DATASET RECORDS
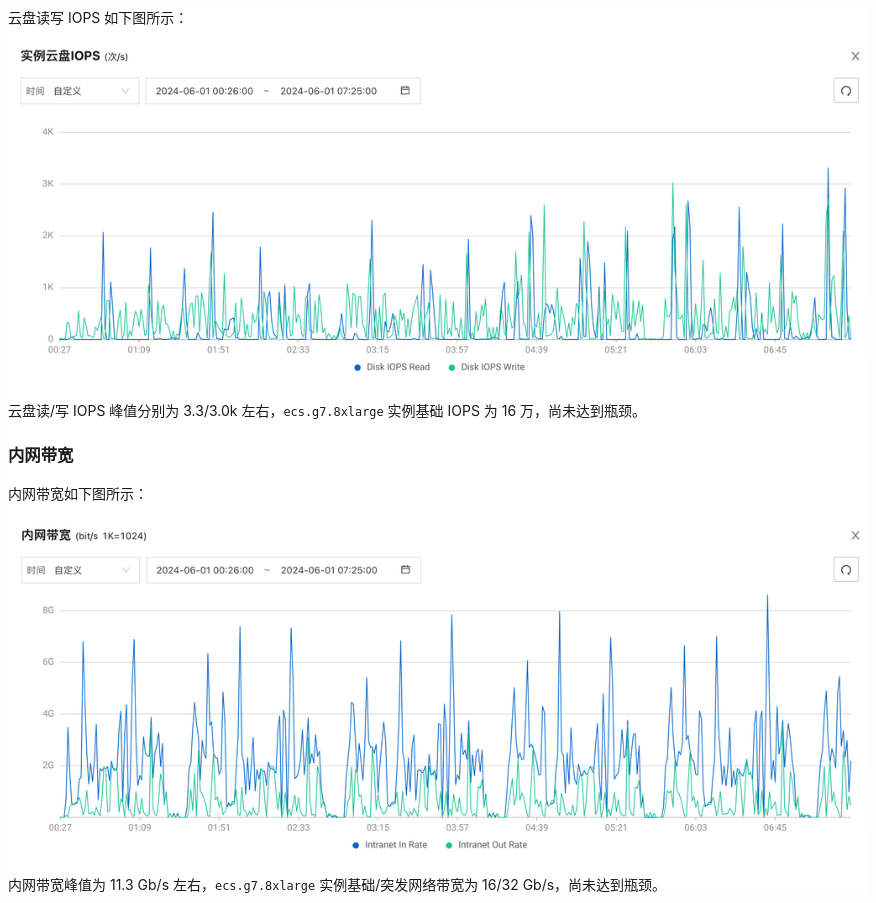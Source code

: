 云盘读写 IOPS 如下图所示：

![云盘读写 IOPS](cloud-disk-read-write-iops.png)

云盘读/写 IOPS 峰值分别为 3.3/3.0k 左右，`ecs.g7.8xlarge` 实例基础 IOPS 为 16 万，尚未达到瓶颈。

### 内网带宽

内网带宽如下图所示：

![内网带宽](network-bandwidth.png)

内网带宽峰值为 11.3 Gb/s 左右，`ecs.g7.8xlarge` 实例基础/突发网络带宽为 16/32 Gb/s，尚未达到瓶颈。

PROBLEM STATEMENT
Leave the pictures aside and give the records above back word for word.

RESPONSE TO THE EXERCISE
Source code

: 云盘读写 IOPS 如下图所示：

![云盘读写 IOPS](cloud-disk-read-write-iops.png)

云盘读/写 IOPS 峰值分别为 3.3/3.0k 左右，`ecs.g7.8xlarge` 实例基础 IOPS 为 16 万，尚未达到瓶颈。

### 内网带宽

内网带宽如下图所示：

![内网带宽](network-bandwidth.png)

内网带宽峰值为 11.3 Gb/s 左右，`ecs.g7.8xlarge` 实例基础/突发网络带宽为 16/32 Gb/s，尚未达到瓶颈。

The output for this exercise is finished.